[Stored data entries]
######

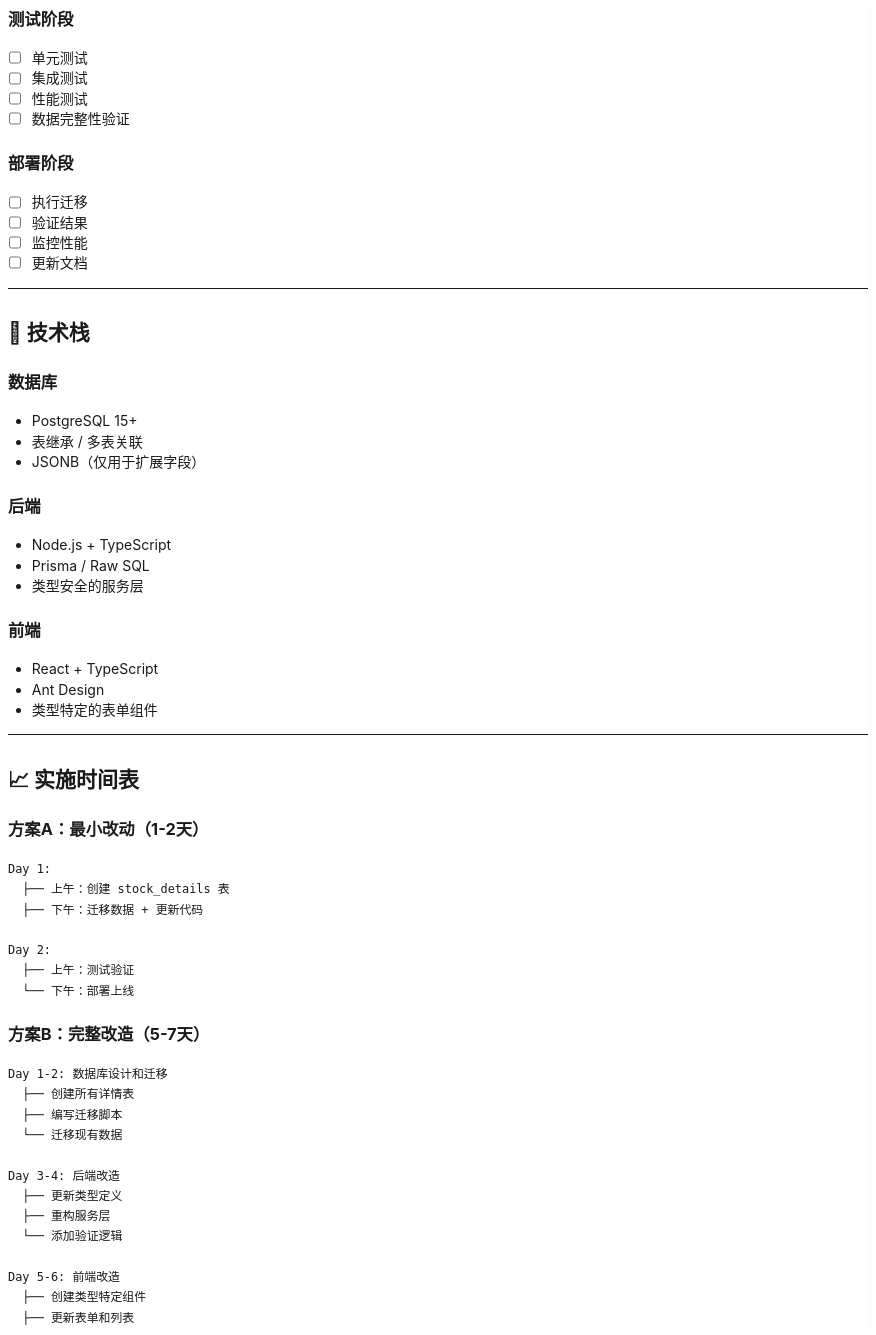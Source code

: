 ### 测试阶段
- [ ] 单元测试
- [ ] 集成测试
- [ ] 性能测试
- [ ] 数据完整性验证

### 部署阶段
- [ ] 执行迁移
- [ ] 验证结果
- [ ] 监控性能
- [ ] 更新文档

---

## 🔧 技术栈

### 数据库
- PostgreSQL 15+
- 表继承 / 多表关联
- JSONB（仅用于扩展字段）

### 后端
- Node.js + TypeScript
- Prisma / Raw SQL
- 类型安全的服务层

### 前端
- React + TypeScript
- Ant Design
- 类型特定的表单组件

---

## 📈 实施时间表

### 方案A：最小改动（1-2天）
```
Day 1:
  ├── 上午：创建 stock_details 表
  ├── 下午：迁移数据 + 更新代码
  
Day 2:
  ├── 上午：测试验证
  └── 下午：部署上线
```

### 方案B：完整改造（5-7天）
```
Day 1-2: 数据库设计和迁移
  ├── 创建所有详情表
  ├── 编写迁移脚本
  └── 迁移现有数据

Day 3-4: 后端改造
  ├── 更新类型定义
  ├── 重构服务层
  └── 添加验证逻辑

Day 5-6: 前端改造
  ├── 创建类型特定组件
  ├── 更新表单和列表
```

######

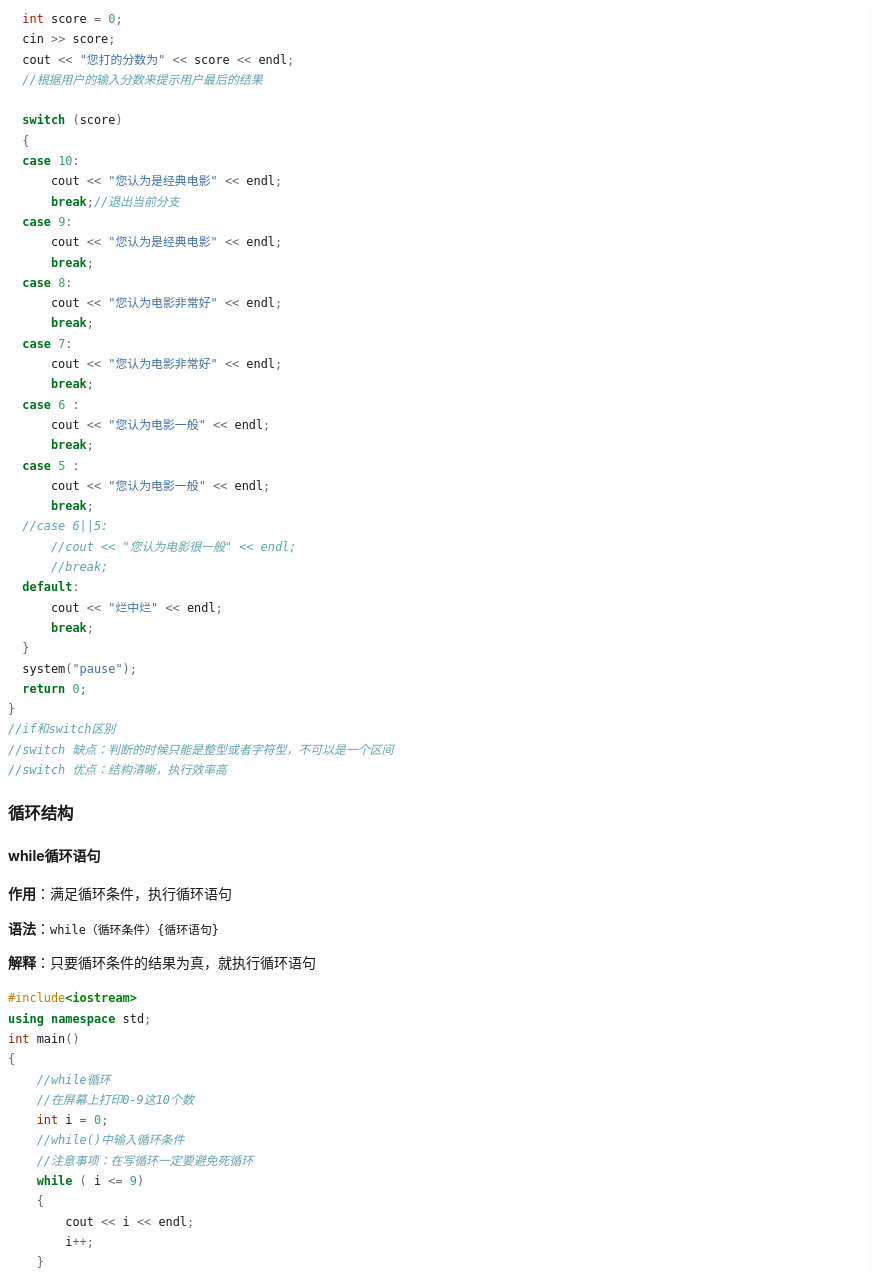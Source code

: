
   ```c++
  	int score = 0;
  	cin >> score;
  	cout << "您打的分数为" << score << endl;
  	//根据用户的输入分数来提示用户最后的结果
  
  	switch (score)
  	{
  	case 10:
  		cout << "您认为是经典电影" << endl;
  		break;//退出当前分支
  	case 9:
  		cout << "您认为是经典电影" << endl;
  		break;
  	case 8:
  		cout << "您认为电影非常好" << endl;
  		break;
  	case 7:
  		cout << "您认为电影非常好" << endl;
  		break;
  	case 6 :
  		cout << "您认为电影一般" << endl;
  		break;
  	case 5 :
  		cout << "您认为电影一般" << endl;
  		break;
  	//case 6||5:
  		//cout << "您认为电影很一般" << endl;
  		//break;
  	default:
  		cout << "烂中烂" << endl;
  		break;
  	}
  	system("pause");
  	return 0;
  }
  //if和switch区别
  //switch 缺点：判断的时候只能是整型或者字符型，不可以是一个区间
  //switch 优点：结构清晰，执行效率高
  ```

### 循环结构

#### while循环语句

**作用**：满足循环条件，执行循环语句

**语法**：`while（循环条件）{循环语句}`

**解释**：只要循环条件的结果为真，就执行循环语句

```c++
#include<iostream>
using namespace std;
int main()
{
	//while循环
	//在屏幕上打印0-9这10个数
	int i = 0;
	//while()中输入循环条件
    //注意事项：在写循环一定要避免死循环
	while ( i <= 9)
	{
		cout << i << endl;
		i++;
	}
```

######

Exercise aim:
Find the string "TypeScript" in the entries above. Copy each line where it occurs.

Response area:
- Node.js + TypeScript
- React + TypeScript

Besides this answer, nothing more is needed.